Task inputs »
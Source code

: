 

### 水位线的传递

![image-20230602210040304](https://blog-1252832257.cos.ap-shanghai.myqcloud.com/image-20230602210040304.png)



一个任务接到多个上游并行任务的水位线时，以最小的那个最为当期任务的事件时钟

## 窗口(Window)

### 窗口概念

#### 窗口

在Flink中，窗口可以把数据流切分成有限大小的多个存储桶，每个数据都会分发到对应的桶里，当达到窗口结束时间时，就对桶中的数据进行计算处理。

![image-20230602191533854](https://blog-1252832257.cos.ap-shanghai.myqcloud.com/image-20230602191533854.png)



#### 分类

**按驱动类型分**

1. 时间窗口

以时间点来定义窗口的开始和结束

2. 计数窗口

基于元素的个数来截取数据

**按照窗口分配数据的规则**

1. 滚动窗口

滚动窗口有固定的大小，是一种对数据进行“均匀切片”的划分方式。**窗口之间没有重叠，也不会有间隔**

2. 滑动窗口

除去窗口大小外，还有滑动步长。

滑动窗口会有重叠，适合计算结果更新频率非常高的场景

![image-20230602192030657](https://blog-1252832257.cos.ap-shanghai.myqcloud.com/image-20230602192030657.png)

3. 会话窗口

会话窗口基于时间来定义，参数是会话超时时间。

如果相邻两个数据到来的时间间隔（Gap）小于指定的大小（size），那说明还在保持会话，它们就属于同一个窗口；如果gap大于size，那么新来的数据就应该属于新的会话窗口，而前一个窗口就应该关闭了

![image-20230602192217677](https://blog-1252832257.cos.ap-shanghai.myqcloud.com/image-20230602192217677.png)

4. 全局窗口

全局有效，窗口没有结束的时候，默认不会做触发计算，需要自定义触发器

Work to be completed »
Whole listing, every line: reproduce it exactly.

Response to this exercise »
Source code

: 

### 水位线的传递

![image-20230602210040304](https://blog-1252832257.cos.ap-shanghai.myqcloud.com/image-20230602210040304.png)



一个任务接到多个上游并行任务的水位线时，以最小的那个最为当期任务的事件时钟

## 窗口(Window)

### 窗口概念

#### 窗口

在Flink中，窗口可以把数据流切分成有限大小的多个存储桶，每个数据都会分发到对应的桶里，当达到窗口结束时间时，就对桶中的数据进行计算处理。

![image-20230602191533854](https://blog-1252832257.cos.ap-shanghai.myqcloud.com/image-20230602191533854.png)



#### 分类

**按驱动类型分**

1. 时间窗口

以时间点来定义窗口的开始和结束

2. 计数窗口

基于元素的个数来截取数据

**按照窗口分配数据的规则**

1. 滚动窗口

滚动窗口有固定的大小，是一种对数据进行“均匀切片”的划分方式。**窗口之间没有重叠，也不会有间隔**

2. 滑动窗口

除去窗口大小外，还有滑动步长。

滑动窗口会有重叠，适合计算结果更新频率非常高的场景

![image-20230602192030657](https://blog-1252832257.cos.ap-shanghai.myqcloud.com/image-20230602192030657.png)

3. 会话窗口

会话窗口基于时间来定义，参数是会话超时时间。

如果相邻两个数据到来的时间间隔（Gap）小于指定的大小（size），那说明还在保持会话，它们就属于同一个窗口；如果gap大于size，那么新来的数据就应该属于新的会话窗口，而前一个窗口就应该关闭了

![image-20230602192217677](https://blog-1252832257.cos.ap-shanghai.myqcloud.com/image-20230602192217677.png)

4. 全局窗口

全局有效，窗口没有结束的时候，默认不会做触发计算，需要自定义触发器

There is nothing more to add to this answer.